(Material supplied Opens)
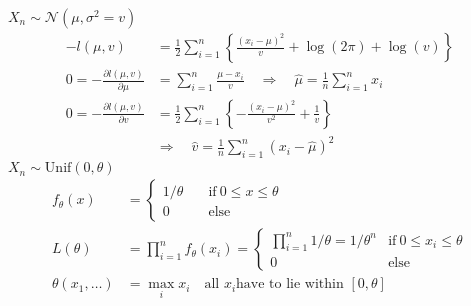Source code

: \begin{examplesection}[Examples]
    $X_n\sim\mathcal{N}(\mu,\sigma^2=v)$
    \noindent\begin{align*}
        -l(\mu,v)                                & =\frac12\sum_{i=1}^n\left\{\frac{{(x_i-\mu)}^2}v+\log(2\pi)+\log(v)\right\}         \\
        0=-\frac{\partial l(\mu,v)}{\partial\mu} & =\sum_{i=1}^n\frac{\mu-x_i}v\quad\Rightarrow\quad \hat{\mu}=\frac1n\sum_{i=1}^n x_i \\
        0=-\frac{\partial l(\mu,v)}{\partial v}  & =\frac12\sum_{i=1}^n\left\{-\frac{{(x_i-\mu)}^2}{v^2}+\frac1v\right\}               \\
                                                 & \Rightarrow\quad\hat{v}=\frac1n\sum_{i=1}^n{(x_i-\hat{\mu})}^2
    \end{align*}
    $X_n\sim \mathrm{Unif}(0,\theta)$
    \noindent\begin{align*}
        f_\theta(x)        & =\begin{cases}
                                  1/\theta & \quad\mathrm{if~}0\leq x\leq\theta \\
                                  0        & \quad\mathrm{else}
                              \end{cases}                                                  \\
        L(\theta)          & =\prod_{i=1}^n f_\theta(x_i)=\begin{cases}
                                                              \prod_{i=1}^n1/\theta=1/\theta^n & \mathrm{if~}0\leq x_i\leq\theta \\
                                                              0                                & \mathrm{else}
                                                          \end{cases} \\
        \theta(x_1,\ldots) & =\max_i x_i\quad \text{all } x_i \text{have to lie within } [0,\theta]
    \end{align*}
\end{examplesection}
(Material supplied Closes)
Using the entries above, give the number of lines that carry the string "Rightarrow", without anything else.

◆ **Result**
2